PROBLEM DESCRIPTION:
Transcribe the listing below in full, exactly, with no images.

(Beginning of DATASET EXTRACT)

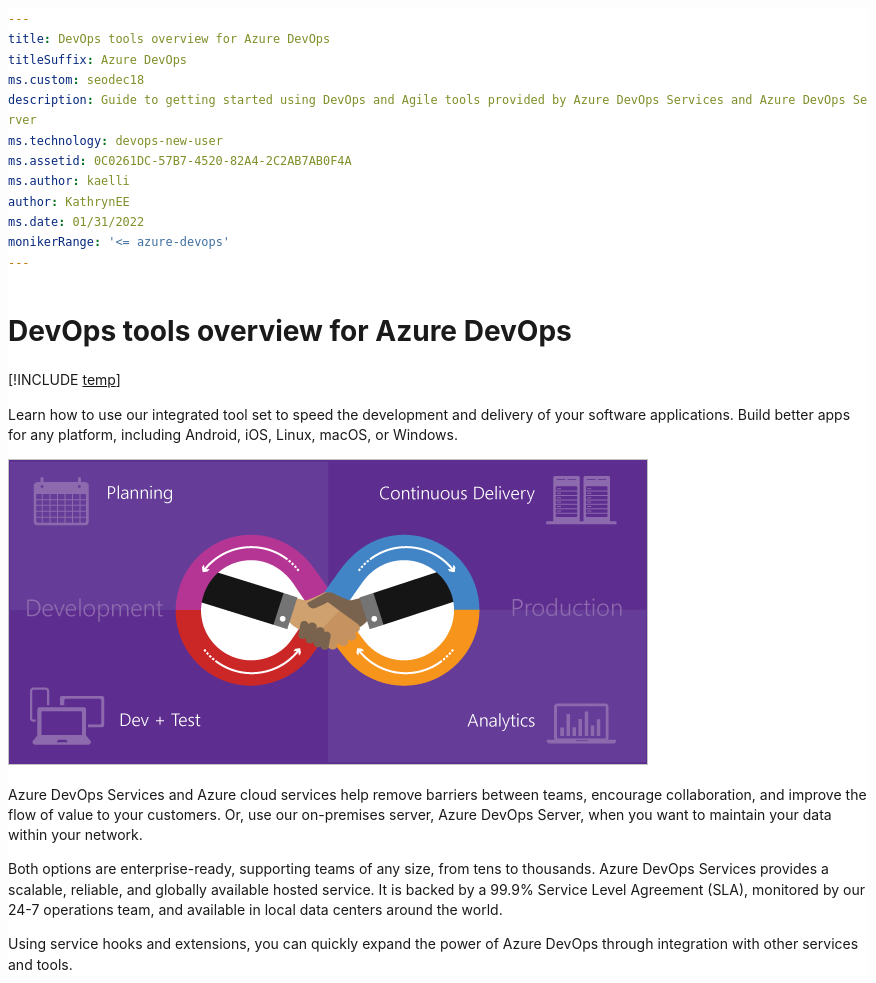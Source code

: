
 ```yaml
---
title: DevOps tools overview for Azure DevOps 
titleSuffix: Azure DevOps
ms.custom: seodec18  
description: Guide to getting started using DevOps and Agile tools provided by Azure DevOps Services and Azure DevOps Server
ms.technology: devops-new-user  
ms.assetid: 0C0261DC-57B7-4520-82A4-2C2AB7AB0F4A  
ms.author: kaelli
author: KathrynEE 
ms.date: 01/31/2022  
monikerRange: '<= azure-devops'
---
```


# DevOps tools overview for Azure DevOps

[!INCLUDE [temp](../includes/version-all.md)]

Learn how to use our integrated tool set to speed the development and delivery of your software applications. Build better apps for any platform, including Android, iOS, Linux, macOS, or Windows.  
 
![Continuous planning and delivery](media/features/alm-devops-continuous-planning-delivery-code-test-analytics.png)  

Azure DevOps Services and Azure cloud services help remove barriers between teams, encourage collaboration, and improve the flow of value to your customers. Or, use our on-premises server, Azure DevOps Server, when you want to maintain your data within your network. 

Both options are enterprise-ready, supporting teams of any size, from tens to thousands. Azure DevOps Services provides a scalable, reliable, and globally available hosted service. It is backed by a 99.9% Service Level Agreement (SLA), monitored by our 24-7 operations team, and available in local data centers around the world.

Using service hooks and extensions, you can quickly expand the power of Azure DevOps through integration with other services and tools.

(End of DATASET EXTRACT)

RESULT:
Source code

:
 ```yaml
---
title: DevOps tools overview for Azure DevOps 
titleSuffix: Azure DevOps
ms.custom: seodec18  
description: Guide to getting started using DevOps and Agile tools provided by Azure DevOps Services and Azure DevOps Server
ms.technology: devops-new-user  
ms.assetid: 0C0261DC-57B7-4520-82A4-2C2AB7AB0F4A  
ms.author: kaelli
author: KathrynEE 
ms.date: 01/31/2022  
monikerRange: '<= azure-devops'
---
```


# DevOps tools overview for Azure DevOps

[!INCLUDE [temp](../includes/version-all.md)]

Learn how to use our integrated tool set to speed the development and delivery of your software applications. Build better apps for any platform, including Android, iOS, Linux, macOS, or Windows.  
 
![Continuous planning and delivery](media/features/alm-devops-continuous-planning-delivery-code-test-analytics.png)  

Azure DevOps Services and Azure cloud services help remove barriers between teams, encourage collaboration, and improve the flow of value to your customers. Or, use our on-premises server, Azure DevOps Server, when you want to maintain your data within your network. 

Both options are enterprise-ready, supporting teams of any size, from tens to thousands. Azure DevOps Services provides a scalable, reliable, and globally available hosted service. It is backed by a 99.9% Service Level Agreement (SLA), monitored by our 24-7 operations team, and available in local data centers around the world.

Using service hooks and extensions, you can quickly expand the power of Azure DevOps through integration with other services and tools.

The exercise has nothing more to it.